(Collected data)
-*-*-
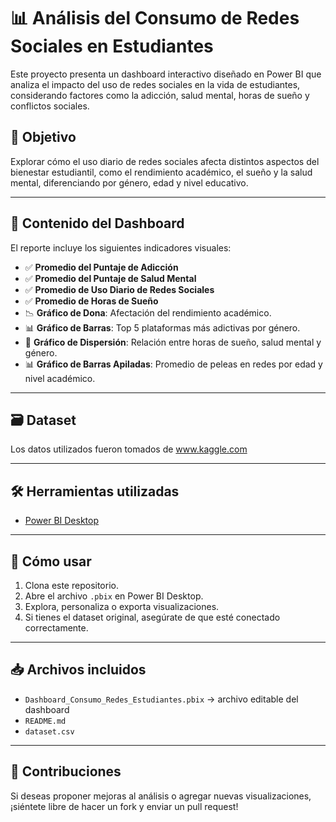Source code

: # 📊 Análisis del Consumo de Redes Sociales en Estudiantes

Este proyecto presenta un dashboard interactivo diseñado en Power BI que analiza el impacto del uso de redes sociales en la vida de estudiantes, considerando factores como la adicción, salud mental, horas de sueño y conflictos sociales.

## 🧠 Objetivo

Explorar cómo el uso diario de redes sociales afecta distintos aspectos del bienestar estudiantil, como el rendimiento académico, el sueño y la salud mental, diferenciando por género, edad y nivel educativo.

---

## 📌 Contenido del Dashboard

El reporte incluye los siguientes indicadores visuales:

- ✅ **Promedio del Puntaje de Adicción**
- ✅ **Promedio del Puntaje de Salud Mental**
- ✅ **Promedio de Uso Diario de Redes Sociales**
- ✅ **Promedio de Horas de Sueño**
- 📉 **Gráfico de Dona**: Afectación del rendimiento académico.
- 📊 **Gráfico de Barras**: Top 5 plataformas más adictivas por género.
- 🧬 **Gráfico de Dispersión**: Relación entre horas de sueño, salud mental y género.
- 📊 **Gráfico de Barras Apiladas**: Promedio de peleas en redes por edad y nivel académico.

---

## 🗃️ Dataset

Los datos utilizados fueron tomados de www.kaggle.com

---

## 🛠️ Herramientas utilizadas

- [Power BI Desktop](https://powerbi.microsoft.com/)

---

## 🚀 Cómo usar

1. Clona este repositorio.
2. Abre el archivo `.pbix` en Power BI Desktop.
3. Explora, personaliza o exporta visualizaciones.
4. Si tienes el dataset original, asegúrate de que esté conectado correctamente.

---

## 📥 Archivos incluidos

- `Dashboard_Consumo_Redes_Estudiantes.pbix` → archivo editable del dashboard
- `README.md` 
- `dataset.csv` 

---

## 🤝 Contribuciones

Si deseas proponer mejoras al análisis o agregar nuevas visualizaciones, ¡siéntete libre de hacer un fork y enviar un pull request!



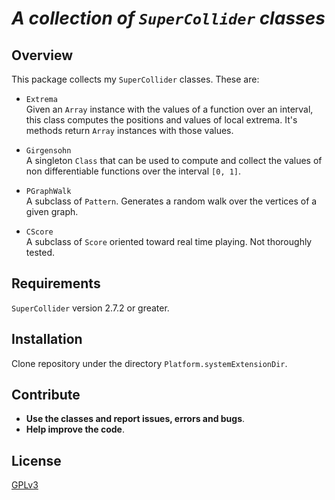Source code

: # *A collection of `SuperCollider` classes*
## Overview
This package collects my `SuperCollider` classes. These are:

* `Extrema`  
    Given an `Array` instance with the values of a function over an interval, this class computes the positions and values of local extrema. It's methods return `Array` instances with those values.

* `Girgensohn`  
    A singleton `Class` that can be used to compute and collect the values of non differentiable functions over the interval `[0, 1]`.

* `PGraphWalk`  
   A subclass of `Pattern`. Generates a random walk over the vertices of a given graph.

* `CScore`  
  A subclass of `Score` oriented toward real time playing. Not thoroughly tested.

## Requirements
`SuperCollider` version 2.7.2 or greater.

## Installation
Clone repository under the directory `Platform.systemExtensionDir`.

## Contribute
- **Use the classes and report issues, errors and bugs**.
- **Help improve the code**.

## License
[GPLv3](LICENSE)
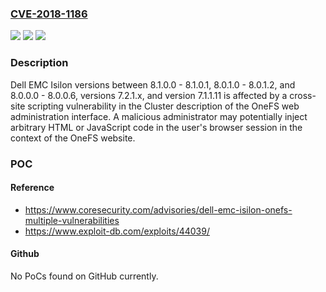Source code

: ### [CVE-2018-1186](https://cve.mitre.org/cgi-bin/cvename.cgi?name=CVE-2018-1186)
![](https://img.shields.io/static/v1?label=Product&message=Isilon%20OneFS&color=blue)
![](https://img.shields.io/static/v1?label=Version&message=versions%20between%208.1.0.0%20-%208.1.0.1%2C%208.0.1.0%20-%208.0.1.2%2C%208.0.0.0%20-%208.0.0.6%2C%20versions%207.2.1.x%20and%20version%207.1.1.11%20&color=brightgreen)
![](https://img.shields.io/static/v1?label=Vulnerability&message=Cross-site%20scripting%20vulnerability&color=brightgreen)

### Description

Dell EMC Isilon versions between 8.1.0.0 - 8.1.0.1, 8.0.1.0 - 8.0.1.2, and 8.0.0.0 - 8.0.0.6, versions 7.2.1.x, and version 7.1.1.11 is affected by a cross-site scripting vulnerability in the Cluster description of the OneFS web administration interface. A malicious administrator may potentially inject arbitrary HTML or JavaScript code in the user's browser session in the context of the OneFS website.

### POC

#### Reference
- https://www.coresecurity.com/advisories/dell-emc-isilon-onefs-multiple-vulnerabilities
- https://www.exploit-db.com/exploits/44039/

#### Github
No PoCs found on GitHub currently.

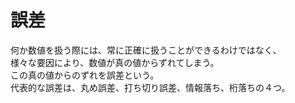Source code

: # 誤差
何か数値を扱う際には、常に正確に扱うことができるわけではなく、  
様々な要因により、数値が真の値からずれてしまう。  
この真の値からのずれを誤差という。  
代表的な誤差は、丸め誤差、打ち切り誤差、情報落ち、桁落ちの４つ。  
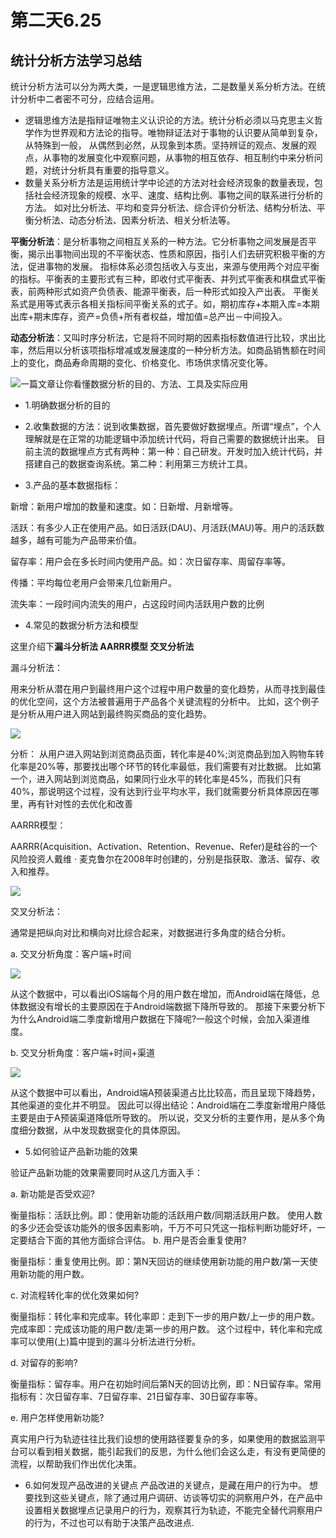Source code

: # 第二天6.25
## 统计分析方法学习总结
统计分析方法可以分为两大类，一是逻辑思维方法，二是数量关系分析方法。在统计分析中二者密不可分，应结合运用。
- 逻辑思维方法是指辩证唯物主义认识论的方法。统计分析必须以马克思主义哲学作为世界观和方法论的指导。唯物辩证法对于事物的认识要从简单到复杂，从特殊到一般，
从偶然到必然，从现象到本质。坚持辨证的观点、发展的观点，从事物的发展变化中观察问题，从事物的相互依存、相互制约中来分析问题，对统计分析具有重要的指导意义。
- 数量关系分析方法是运用统计学中论述的方法对社会经济现象的数量表现，包括社会经济现象的规模、水平、速度、结构比例、事物之间的联系进行分析的方法。
如对比分析法、平均和变异分析法、综合评价分析法、结构分析法、平衡分析法、动态分析法、因素分析法、相关分析法等。

**平衡分析法**：是分析事物之间相互关系的一种方法。它分析事物之间发展是否平衡，揭示出事物间出现的不平衡状态、性质和原因，指引人们去研究积极平衡的方法，促进事物的发展。
指标体系必须包括收入与支出，来源与使用两个对应平衡的指标。平衡表的主要形式有三种，即收付式平衡表、并列式平衡表和棋盘式平衡表，前两种形式如资产负债表、能源平衡表，后一种形式如投入产出表。
平衡关系式是用等式表示各相关指标间平衡关系的式子。如，期初库存+本期入库=本期出库+期末库存，资产=负债+所有者权益，增加值=总产出－中间投入。

**动态分析法**：又叫时序分析法，它是将不同时期的因素指标数值进行比较，求出比率，然后用以分析该项指标增减或发展速度的一种分析方法。如商品销售额在时间上的变化，商品寿命周期的变化、价格变化、市场供求情况变化等。

![一篇文章让你看懂数据分析的目的、方法、工具及实际应用](https://www.jianshu.com/p/dc6cd6d2115b)

- 1.明确数据分析的目的

- 2.收集数据的方法：说到收集数据，首先要做好数据埋点。所谓“埋点”，个人理解就是在正常的功能逻辑中添加统计代码，将自己需要的数据统计出来。
目前主流的数据埋点方式有两种：第一种：自己研发。开发时加入统计代码，并搭建自己的数据查询系统。第二种：利用第三方统计工具。

- 3.产品的基本数据指标：

新增：新用户增加的数量和速度。如：日新增、月新增等。

活跃：有多少人正在使用产品。如日活跃(DAU)、月活跃(MAU)等。用户的活跃数越多，越有可能为产品带来价值。

留存率：用户会在多长时间内使用产品。如：次日留存率、周留存率等。

传播：平均每位老用户会带来几位新用户。

流失率：一段时间内流失的用户，占这段时间内活跃用户数的比例

- 4.常见的数据分析方法和模型

这里介绍下**漏斗分析法 AARRR模型 交叉分析法**

漏斗分析法：

用来分析从潜在用户到最终用户这个过程中用户数量的变化趋势，从而寻找到最佳的优化空间，这个方法被普遍用于产品各个关键流程的分析中。
比如，这个例子是分析从用户进入网站到最终购买商品的变化趋势。

![](https://github.com/notmylove/Data-operations-officer/blob/master/one%20week/picture/5.png)

分析：
从用户进入网站到浏览商品页面，转化率是40%;浏览商品到加入购物车转化率是20%等，那要找出哪个环节的转化率最低，我们需要有对比数据。
比如第一个，进入网站到浏览商品，如果同行业水平的转化率是45%，而我们只有40%，那说明这个过程，没有达到行业平均水平，我们就需要分析具体原因在哪里，再有针对性的去优化和改善

AARRR模型：

AARRR(Acquisition、Activation、Retention、Revenue、Refer)是硅谷的一个风险投资人戴维 · 麦克鲁尔在2008年时创建的，分别是指获取、激活、留存、收入和推荐。

![](https://github.com/notmylove/Data-operations-officer/blob/master/one%20week/picture/6.png)

交叉分析法：

通常是把纵向对比和横向对比综合起来，对数据进行多角度的结合分析。

a. 交叉分析角度：客户端+时间

![](https://github.com/notmylove/Data-operations-officer/blob/master/one%20week/picture/7.png)

从这个数据中，可以看出iOS端每个月的用户数在增加，而Android端在降低，总体数据没有增长的主要原因在于Android端数据下降所导致的。
那接下来要分析下为什么Android端二季度新增用户数据在下降呢?一般这个时候，会加入渠道维度。

b. 交叉分析角度：客户端+时间+渠道

![](https://github.com/notmylove/Data-operations-officer/blob/master/one%20week/picture/8.png)

从这个数据中可以看出，Android端A预装渠道占比比较高，而且呈现下降趋势，其他渠道的变化并不明显。
因此可以得出结论：Android端在二季度新增用户降低主要是由于A预装渠道降低所导致的。
所以说，交叉分析的主要作用，是从多个角度细分数据，从中发现数据变化的具体原因。

- 5.如何验证产品新功能的效果

验证产品新功能的效果需要同时从这几方面入手：

a. 新功能是否受欢迎?

衡量指标：活跃比例。即：使用新功能的活跃用户数/同期活跃用户数。
使用人数的多少还会受该功能外的很多因素影响，千万不可只凭这一指标判断功能好坏，一定要结合下面的其他方面综合评估。
b. 用户是否会重复使用?

衡量指标：重复使用比例。即：第N天回访的继续使用新功能的用户数/第一天使用新功能的用户数。

c. 对流程转化率的优化效果如何?

衡量指标：转化率和完成率。转化率即：走到下一步的用户数/上一步的用户数。完成率即：完成该功能的用户数/走第一步的用户数。
这个过程中，转化率和完成率可以使用(上)篇中提到的漏斗分析法进行分析。

d. 对留存的影响?

衡量指标：留存率。用户在初始时间后第N天的回访比例，即：N日留存率。常用指标有：次日留存率、7日留存率、21日留存率、30日留存率等。

e. 用户怎样使用新功能?

真实用户行为轨迹往往比我们设想的使用路径要复杂的多，如果使用的数据监测平台可以看到相关数据，能引起我们的反思，为什么他们会这么走，有没有更简便的流程，以帮助我们作出优化决策。

- 6.如何发现产品改进的关键点
产品改进的关键点，是藏在用户的行为中。
想要找到这些关键点，除了通过用户调研、访谈等切实的洞察用户外，在产品中设置相关数据埋点记录用户的行为，观察其行为轨迹，不能完全替代洞察用户的行为，不过也可以有助于决策产品改进点.








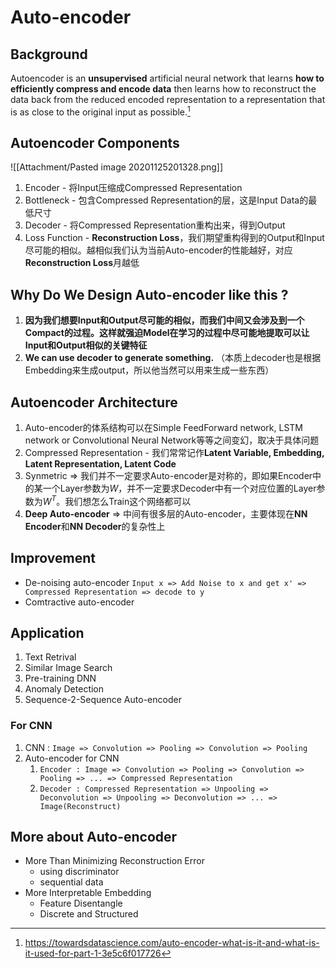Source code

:# Auto-encoder
## Background
Autoencoder is an **unsupervised** artificial neural network that learns **how to efficiently compress and encode data** then learns how to reconstruct the data back from the reduced encoded representation to a representation that is as close to the original input as possible.[^1]
## Autoencoder Components
![[Attachment/Pasted image 20201125201328.png]]
1. Encoder - 将Input压缩成Compressed Representation
2. Bottleneck - 包含Compressed Representation的层，这是Input Data的最低尺寸
3. Decoder - 将Compressed Representation重构出来，得到Output
4. Loss Function - **Reconstruction Loss**，我们期望重构得到的Output和Input尽可能的相似。越相似我们认为当前Auto-encoder的性能越好，对应**Reconstruction Loss**月越低

## Why Do We Design Auto-encoder like this ?
1. **因为我们想要Input和Output尽可能的相似，而我们中间又会涉及到一个Compact的过程。这样就强迫Model在学习的过程中尽可能地提取可以让Input和Output相似的关键特征**
2. **We can use decoder to generate something.** （本质上decoder也是根据Embedding来生成output，所以他当然可以用来生成一些东西）
## Autoencoder Architecture
1. Auto-encoder的体系结构可以在Simple FeedForward network, LSTM network or Convolutional Neural Network等等之间变幻，取决于具体问题
2. Compressed Representation - 我们常常记作**Latent Variable, Embedding, Latent Representation, Latent Code**
3. Synmetric => 我们并不一定要求Auto-encoder是对称的，即如果Encoder中的某一个Layer参数为$W$，并不一定要求Decoder中有一个对应位置的Layer参数为$W^T$。我们想怎么Train这个网络都可以
4. **Deep Auto-encoder** => 中间有很多层的Auto-encoder，主要体现在**NN Encoder**和**NN Decoder**的复杂性上

## Improvement
- De-noising auto-encoder `Input x => Add Noise to x and get x' => Compressed Representation => decode to y`
- Comtractive auto-encoder

## Application
1. Text Retrival
2. Similar Image Search
3. Pre-training DNN
4. Anomaly Detection
5. Sequence-2-Sequence Auto-encoder
### For CNN
1. CNN : `Image => Convolution => Pooling => Convolution => Pooling`
2. Auto-encoder for CNN
	1. `Encoder : Image => Convolution => Pooling => Convolution => Pooling => ... => Compressed Representation`
	2. `Decoder : Compressed Representation => Unpooling => Deconvolution => Unpooling => Deconvolution => ... => Image(Reconstruct)`

## More about Auto-encoder
- More Than Minimizing Reconstruction Error
	- using discriminator
	- sequential data
- More Interpretable Embedding
	- Feature Disentangle
	- Discrete and Structured

[^1]:https://towardsdatascience.com/auto-encoder-what-is-it-and-what-is-it-used-for-part-1-3e5c6f017726
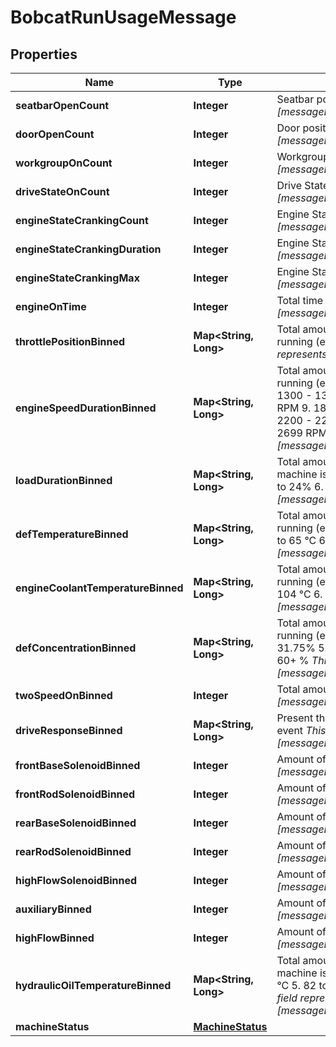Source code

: 

# BobcatRunUsageMessage


## Properties

| Name | Type | Description | Notes |
|------------ | ------------- | ------------- | -------------|
|**seatbarOpenCount** | **Integer** | Seatbar position - Times Cycled (count)  _This field represents [messageBody.applicationMessage.applicationMessage.payload.seatbarOpenCount]_  |  [optional] |
|**doorOpenCount** | **Integer** | Door position - Times Opened (count)  _This field represents [messageBody.applicationMessage.applicationMessage.payload.doorOpenCount]_  |  [optional] |
|**workgroupOnCount** | **Integer** | Workgroup State - Time not OFF (s)  _This field represents [messageBody.applicationMessage.applicationMessage.payload.workgroupOnCount]_  |  [optional] |
|**driveStateOnCount** | **Integer** | Drive State - Time not OFF (s)  _This field represents [messageBody.applicationMessage.applicationMessage.payload.driveStateOnCount]_  |  [optional] |
|**engineStateCrankingCount** | **Integer** | Engine State - Times cranking (count)  _This field represents [messageBody.applicationMessage.applicationMessage.payload.engineStateCrankingCount]_  |  [optional] |
|**engineStateCrankingDuration** | **Integer** | Engine State - Time during last crank (s)  _This field represents [messageBody.applicationMessage.applicationMessage.payload.engineStateCrankingDuration]_  |  [optional] |
|**engineStateCrankingMax** | **Integer** | Engine State - Max cranking time (s)  _This field represents [messageBody.applicationMessage.applicationMessage.payload.engineStateCrankingMax]_  |  [optional] |
|**engineOnTime** | **Integer** | Total time on (s)  _This field represents [messageBody.applicationMessage.applicationMessage.payload.engineOnTime]_  |  [optional] |
|**throttlePositionBinned** | **Map&lt;String, Long&gt;** | Total amount of time (in seconds) spent in the given throttle position range while the machine is running (engine on). Bins (in order): 1. 0 to 25% 2. 26 to 50% 3. 51 to 75% 4. 76 to 100%  _This field represents [messageBody.applicationMessage.applicationMessage.payload.throttlePositionBinned]_  |  [optional] |
|**engineSpeedDurationBinned** | **Map&lt;String, Long&gt;** | Total amount of time (in seconds) spent in the given engine speed range (RPM) while the machine is running (engine on). Bins (in order): 1. 0 to 1099 RPM 2. 1100 - 1199 RPM 3. 1200 - 1299 RPM 4. 1300 - 1399 RPM 5. 1400 - 1499 RPM 6. 1500 - 1599 RPM 7. 1600 - 1699 RPM 8. 1700 - 1799 RPM 9. 1800 - 1899 RPM 10. 1900 - 1999 RPM 11. 2000 - 2099 RPM 12. 2100 - 2199 RPM 13. 2200 - 2299 RPM 14. 2300 - 2399 RPM 15. 2400 - 2499 RPM 16. 2500 - 2599 RPM 17. 2600 - 2699 RPM 18. 2700 - 2799 RPM 19. 2800+ RPM  _This field represents [messageBody.applicationMessage.applicationMessage.payload.engineSpeedDurationBinned]_  |  [optional] |
|**loadDurationBinned** | **Map&lt;String, Long&gt;** | Total amount of time (in seconds) spent in the given torque range (% of max torque) while the machine is running (engine on). Bins (in order): 1. &lt; 5% 2. 5 to 9% 3. 10 to 14% 4. 15 to 19% 5. 20 to 24% 6. 25 to 29% 7. 30 to 34% 8. 35 to 39% 9. 40 to 50% 10. 51 and up  _This field represents [messageBody.applicationMessage.applicationMessage.payload.loadDurationBinned]_  |  [optional] |
|**defTemperatureBinned** | **Map&lt;String, Long&gt;** | Total amount of time (in seconds) spent in the given DEF temperature range while the machine is running (engine on). Bins (in order): 1. &lt; -13 °C 2. -13 to 15 °C 3. 16 to 43 °C 4. 44 to 54 °C 5. 55 to 65 °C 6. 66+ °C  _This field represents [messageBody.applicationMessage.applicationMessage.payload.defTemperatureBinned]_  |  [optional] |
|**engineCoolantTemperatureBinned** | **Map&lt;String, Long&gt;** | Total amount of time (in seconds) spent in the given Engine temperature range while the machine is running (engine on). Bins (in order): 1. &lt; 83 °C 2. 83 to 88 °C 3. 89 to 93 °C 4. 94 to 99 °C 5. 100 to 104 °C 6. 105 to 110 °C 7. 111 to 115 °C 8. 116+ °C  _This field represents [messageBody.applicationMessage.applicationMessage.payload.engineCoolantTemperatureBinned]_  |  [optional] |
|**defConcentrationBinned** | **Map&lt;String, Long&gt;** | Total amount of time (in seconds) spent in the given DEF concentration range while the machine is running (engine on). Bins (in order): 1. 0 to 19.75% 2. 20 to 26.75% 3. 27 to 29.75% 4. 30 to 31.75% 5. 32 to 33.75% 6. 34 to 37.75% 7. 38 to 41.75% 8. 42 to 44.75% 9. 45 to 59.75% 10. 60+ %  _This field represents [messageBody.applicationMessage.applicationMessage.payload.defConcentrationBinned]_  |  [optional] |
|**twoSpeedOnBinned** | **Integer** | Total amount of time spent (in seconds) with Two Speed enabled.  _This field represents [messageBody.applicationMessage.applicationMessage.payload.twoSpeedOnBinned]_  |  [optional] |
|**driveResponseBinned** | **Map&lt;String, Long&gt;** | Present the time distribution within each drive response range bins during each machine operation event  _This field represents [messageBody.applicationMessage.applicationMessage.payload.driveResponseBinned]_  |  [optional] |
|**frontBaseSolenoidBinned** | **Integer** | Amount of time (in seconds) with the front base solenoid turned on.  _This field represents [messageBody.applicationMessage.applicationMessage.payload.frontBaseSolenoidBinned]_  |  [optional] |
|**frontRodSolenoidBinned** | **Integer** | Amount of time (in seconds) with the front rod solenoid turned on.  _This field represents [messageBody.applicationMessage.applicationMessage.payload.frontRodSolenoidBinned]_  |  [optional] |
|**rearBaseSolenoidBinned** | **Integer** | Amount of time (in seconds) with the rear base solenoid turned on.  _This field represents [messageBody.applicationMessage.applicationMessage.payload.rearBaseSolenoidBinned]_  |  [optional] |
|**rearRodSolenoidBinned** | **Integer** | Amount of time (in seconds) with the rear rod solenoid turned on.  _This field represents [messageBody.applicationMessage.applicationMessage.payload.rearRodSolenoidBinned]_  |  [optional] |
|**highFlowSolenoidBinned** | **Integer** | Amount of time (in seconds) with the high flow solenoid turned on.  _This field represents [messageBody.applicationMessage.applicationMessage.payload.highFlowSolenoidBinned]_  |  [optional] |
|**auxiliaryBinned** | **Integer** | Amount of time (in seconds) with auxiliaries turned on.  _This field represents [messageBody.applicationMessage.applicationMessage.payload.auxiliaryBinned]_  |  [optional] |
|**highFlowBinned** | **Integer** | Amount of time (in seconds) with high flow turned on.  _This field represents [messageBody.applicationMessage.applicationMessage.payload.highFlowBinned]_  |  [optional] |
|**hydraulicOilTemperatureBinned** | **Map&lt;String, Long&gt;** | Total amount of time (in seconds) spent in the given hydraulic oil temperature range while the machine is running (engine on). Bins (in order): 1. &lt; 38 °C 2. 38 to 59 °C 3. 60 to 70 °C 4. 71 to 81 °C 5. 82 to 87 °C 6. 88 to 93 °C 7. 94 to 98 °C 8. 99 to 104 °C 9. 105 to 110 °C 10. 111+ °C  _This field represents [messageBody.applicationMessage.applicationMessage.payload.hydraulicOilTemperatureBinned]_  |  [optional] |
|**machineStatus** | [**MachineStatus**](MachineStatus.md) |  |  [optional] |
-*-*-
▶ [DESCRIPTION OF THE TASK]
Give again exactly, and only, the lines above starting at the one with "2. Auto-encoder for CNN" and ending at the one with "## More about Auto-encoder".

▶ [SOLUTION TO THIS EXERCISE]
2. Auto-encoder for CNN
	1. `Encoder : Image => Convolution => Pooling => Convolution => Pooling => ... => Compressed Representation`
	2. `Decoder : Compressed Representation => Unpooling => Deconvolution => Unpooling => Deconvolution => ... => Image(Reconstruct)`

## More about Auto-encoder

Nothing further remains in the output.